Both alternatives are only available for crimes. One option is to seek a specific sentence that would potentially allow the juvenile to eventually be transferred to adult court or prison. The other is to ask the court to waive jurisdiction over the minor and to certify the minor as an adult. The main difference between the two options is that a particular application and sentence is maintained in the juvenile court system – with the possibility of a sentence being transferred to an adult probation or adult correctional facility after the juvenile has grown up – while a juvenile tried as an adult is transferred to adult court prior to a verdict. The advantage of prosecuting a specific sentence is that it sets a range of sentence of up to 40 years. Section 53.045(a)(1)-17 of the Texas Family Code explicitly describes the crimes that qualify for a particular penalty. For example, murder, possession of a controlled substance in the first degree, sexual assault and aggravated assault are all specifically eligible, but home burglary, robbery and indecency with a child by exposure are not. Note that a minor will not be able to seal their criminal record if a decision is made on a particular request. To receive a specific sentence, the prosecutor must submit a specific petition to a grand jury to approve submission to juvenile court. The grand jury must determine that there is a probable reason and also decide whether or not to grant permission to submit a particular application.

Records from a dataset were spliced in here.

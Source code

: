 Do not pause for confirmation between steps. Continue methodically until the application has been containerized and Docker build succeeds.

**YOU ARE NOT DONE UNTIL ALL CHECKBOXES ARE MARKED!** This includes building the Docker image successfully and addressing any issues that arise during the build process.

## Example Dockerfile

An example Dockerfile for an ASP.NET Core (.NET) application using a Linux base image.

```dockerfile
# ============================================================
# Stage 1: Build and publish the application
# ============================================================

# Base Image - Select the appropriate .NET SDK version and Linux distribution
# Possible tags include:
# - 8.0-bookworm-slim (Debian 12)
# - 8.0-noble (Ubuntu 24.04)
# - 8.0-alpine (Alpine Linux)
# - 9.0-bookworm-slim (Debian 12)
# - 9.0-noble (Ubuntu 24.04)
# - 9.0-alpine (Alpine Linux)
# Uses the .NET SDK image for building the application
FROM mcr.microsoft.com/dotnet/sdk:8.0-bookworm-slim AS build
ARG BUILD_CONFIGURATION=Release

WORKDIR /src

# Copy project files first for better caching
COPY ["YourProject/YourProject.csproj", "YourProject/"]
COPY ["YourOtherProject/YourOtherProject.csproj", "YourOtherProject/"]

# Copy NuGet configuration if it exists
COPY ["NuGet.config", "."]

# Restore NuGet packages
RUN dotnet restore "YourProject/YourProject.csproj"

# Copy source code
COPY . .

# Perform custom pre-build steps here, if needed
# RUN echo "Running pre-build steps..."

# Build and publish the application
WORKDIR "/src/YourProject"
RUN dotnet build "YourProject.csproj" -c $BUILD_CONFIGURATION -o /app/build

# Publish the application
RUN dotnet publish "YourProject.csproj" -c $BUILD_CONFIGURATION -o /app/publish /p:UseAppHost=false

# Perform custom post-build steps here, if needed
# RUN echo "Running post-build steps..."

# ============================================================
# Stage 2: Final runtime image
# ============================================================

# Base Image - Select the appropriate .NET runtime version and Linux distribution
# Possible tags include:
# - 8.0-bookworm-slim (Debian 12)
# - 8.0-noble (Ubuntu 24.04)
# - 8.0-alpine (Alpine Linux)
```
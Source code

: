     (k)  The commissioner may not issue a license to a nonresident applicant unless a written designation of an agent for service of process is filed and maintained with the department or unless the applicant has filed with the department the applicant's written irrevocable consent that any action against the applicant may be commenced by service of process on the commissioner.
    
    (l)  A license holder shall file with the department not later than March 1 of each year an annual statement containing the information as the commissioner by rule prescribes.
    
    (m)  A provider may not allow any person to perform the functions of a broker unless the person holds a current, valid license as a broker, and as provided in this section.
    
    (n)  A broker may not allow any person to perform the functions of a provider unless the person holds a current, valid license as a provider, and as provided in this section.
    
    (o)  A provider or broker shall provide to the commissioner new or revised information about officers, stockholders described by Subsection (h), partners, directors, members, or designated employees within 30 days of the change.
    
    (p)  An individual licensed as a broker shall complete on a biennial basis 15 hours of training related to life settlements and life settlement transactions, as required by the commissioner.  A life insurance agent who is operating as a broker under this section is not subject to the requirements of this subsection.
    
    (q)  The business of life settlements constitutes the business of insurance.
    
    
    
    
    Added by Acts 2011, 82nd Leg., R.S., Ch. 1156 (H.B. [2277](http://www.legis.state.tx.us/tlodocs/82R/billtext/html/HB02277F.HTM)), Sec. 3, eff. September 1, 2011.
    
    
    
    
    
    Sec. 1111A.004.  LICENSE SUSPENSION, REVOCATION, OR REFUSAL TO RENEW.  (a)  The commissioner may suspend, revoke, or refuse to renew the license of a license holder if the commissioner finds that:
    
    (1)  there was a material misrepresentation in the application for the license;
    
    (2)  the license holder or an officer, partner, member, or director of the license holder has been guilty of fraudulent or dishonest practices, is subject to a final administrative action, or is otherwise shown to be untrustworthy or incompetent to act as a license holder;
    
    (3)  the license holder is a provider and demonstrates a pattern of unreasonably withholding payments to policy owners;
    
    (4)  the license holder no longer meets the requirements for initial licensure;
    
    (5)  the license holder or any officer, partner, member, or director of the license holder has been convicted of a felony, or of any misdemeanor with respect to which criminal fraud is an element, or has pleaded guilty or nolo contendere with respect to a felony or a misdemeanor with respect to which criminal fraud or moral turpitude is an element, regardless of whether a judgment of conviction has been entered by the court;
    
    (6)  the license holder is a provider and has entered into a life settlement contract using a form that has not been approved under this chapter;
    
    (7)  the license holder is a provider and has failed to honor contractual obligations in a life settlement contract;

(The grand jury does not issue an indictment decision in the case. This is the only situation in which a juvenile petition pending in juvenile court can be submitted to a grand jury.) Once the grand jury approves the motion in question, it goes to juvenile court and is called a modified motion. The juvenile defendant must then be personally served with this new application, which announces the State`s intention to request a specific penalty. Although not mandatory, a prosecutor may seek the advice of a grand jury in situations where it is unclear whether charges should be laid against a minor. The grand jury has the same power to review the case as in adult cases. If the grand jury decides that no charges should be laid, the prosecutor cannot file a motion for a crime unless the same or a subsequent grand jury approves the motion. On the other hand, if the grand jury agrees to a motion for the offence, the prosecutor may file the motion under section 53.04. In a case involving a more serious offence, a judge may order that the minor be taken to a secure juvenile detention centre for a period of more than one year. At the discretion of the judge, a juvenile may be sentenced to a « mixed » sentence – a period of time in a juvenile institution, followed by transfer to an adult institution when the juvenile is no longer a minor.

Yes, but only in very limited circumstances. An unruly minor may not be held in police custody for more than 24 hours, unless part of that time falls on a weekend or public holiday. After 24 hours of secure custody, an unruly minor must be returned to the care of a parent or guardian, unless the court has issued a precarious custody order. You can read more about the legal criteria for safe and unsafe custody in G.S. 7B-1903. What legal options are available to youth and families? The other option available to prosecutors when dealing with a case involving a serious crime is to ask the juvenile court to relinquish jurisdiction and hear the case in adult criminal court – in other words, to try to certify the minor as an adult.